From the first line to the last, repeat the data below exactly.

Material supplied:
====
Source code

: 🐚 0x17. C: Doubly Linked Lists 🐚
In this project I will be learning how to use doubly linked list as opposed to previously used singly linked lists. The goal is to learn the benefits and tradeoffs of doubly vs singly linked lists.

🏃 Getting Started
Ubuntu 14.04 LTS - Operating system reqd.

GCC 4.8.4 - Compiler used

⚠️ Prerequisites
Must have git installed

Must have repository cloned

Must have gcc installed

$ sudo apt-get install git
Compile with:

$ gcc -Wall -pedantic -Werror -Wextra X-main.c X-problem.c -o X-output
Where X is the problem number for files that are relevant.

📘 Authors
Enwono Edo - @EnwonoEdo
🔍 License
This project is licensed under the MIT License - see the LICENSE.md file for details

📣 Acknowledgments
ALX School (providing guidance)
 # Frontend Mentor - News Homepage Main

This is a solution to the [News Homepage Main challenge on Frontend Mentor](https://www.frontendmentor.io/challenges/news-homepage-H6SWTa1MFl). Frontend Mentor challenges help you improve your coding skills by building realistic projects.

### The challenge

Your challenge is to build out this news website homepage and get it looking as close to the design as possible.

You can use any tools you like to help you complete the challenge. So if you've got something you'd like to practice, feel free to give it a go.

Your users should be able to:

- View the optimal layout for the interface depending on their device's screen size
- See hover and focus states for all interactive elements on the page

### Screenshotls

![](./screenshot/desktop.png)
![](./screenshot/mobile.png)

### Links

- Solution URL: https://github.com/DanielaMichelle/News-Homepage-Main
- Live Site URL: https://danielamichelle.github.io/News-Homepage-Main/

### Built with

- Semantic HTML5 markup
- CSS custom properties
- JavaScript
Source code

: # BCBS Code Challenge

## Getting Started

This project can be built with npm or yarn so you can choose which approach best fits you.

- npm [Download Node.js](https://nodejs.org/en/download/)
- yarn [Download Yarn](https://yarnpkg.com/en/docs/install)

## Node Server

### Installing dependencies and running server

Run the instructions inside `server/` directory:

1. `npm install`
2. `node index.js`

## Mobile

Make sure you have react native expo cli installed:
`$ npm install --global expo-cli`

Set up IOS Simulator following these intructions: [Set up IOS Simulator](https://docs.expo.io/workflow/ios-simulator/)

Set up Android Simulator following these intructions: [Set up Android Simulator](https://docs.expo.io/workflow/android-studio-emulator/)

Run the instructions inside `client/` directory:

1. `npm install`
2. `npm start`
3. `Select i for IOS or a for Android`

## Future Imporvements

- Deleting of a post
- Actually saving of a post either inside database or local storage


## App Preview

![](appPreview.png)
====
Written response:
Source code

: 🐚 0x17. C: Doubly Linked Lists 🐚
In this project I will be learning how to use doubly linked list as opposed to previously used singly linked lists. The goal is to learn the benefits and tradeoffs of doubly vs singly linked lists.

🏃 Getting Started
Ubuntu 14.04 LTS - Operating system reqd.

GCC 4.8.4 - Compiler used

⚠️ Prerequisites
Must have git installed

Must have repository cloned

Must have gcc installed

$ sudo apt-get install git
Compile with:

$ gcc -Wall -pedantic -Werror -Wextra X-main.c X-problem.c -o X-output
Where X is the problem number for files that are relevant.

📘 Authors
Enwono Edo - @EnwonoEdo
🔍 License
This project is licensed under the MIT License - see the LICENSE.md file for details

📣 Acknowledgments
ALX School (providing guidance)
 # Frontend Mentor - News Homepage Main

This is a solution to the [News Homepage Main challenge on Frontend Mentor](https://www.frontendmentor.io/challenges/news-homepage-H6SWTa1MFl). Frontend Mentor challenges help you improve your coding skills by building realistic projects.

### The challenge

Your challenge is to build out this news website homepage and get it looking as close to the design as possible.

You can use any tools you like to help you complete the challenge. So if you've got something you'd like to practice, feel free to give it a go.

Your users should be able to:

- View the optimal layout for the interface depending on their device's screen size
- See hover and focus states for all interactive elements on the page

### Screenshotls

![](./screenshot/desktop.png)
![](./screenshot/mobile.png)

### Links

- Solution URL: https://github.com/DanielaMichelle/News-Homepage-Main
- Live Site URL: https://danielamichelle.github.io/News-Homepage-Main/

### Built with

- Semantic HTML5 markup
- CSS custom properties
- JavaScript
Source code

: # BCBS Code Challenge

## Getting Started

This project can be built with npm or yarn so you can choose which approach best fits you.

- npm [Download Node.js](https://nodejs.org/en/download/)
- yarn [Download Yarn](https://yarnpkg.com/en/docs/install)

## Node Server

### Installing dependencies and running server

Run the instructions inside `server/` directory:

1. `npm install`
2. `node index.js`

## Mobile

Make sure you have react native expo cli installed:
`$ npm install --global expo-cli`

Set up IOS Simulator following these intructions: [Set up IOS Simulator](https://docs.expo.io/workflow/ios-simulator/)

Set up Android Simulator following these intructions: [Set up Android Simulator](https://docs.expo.io/workflow/android-studio-emulator/)

Run the instructions inside `client/` directory:

1. `npm install`
2. `npm start`
3. `Select i for IOS or a for Android`

## Future Imporvements

- Deleting of a post
- Actually saving of a post either inside database or local storage


## App Preview

![](appPreview.png)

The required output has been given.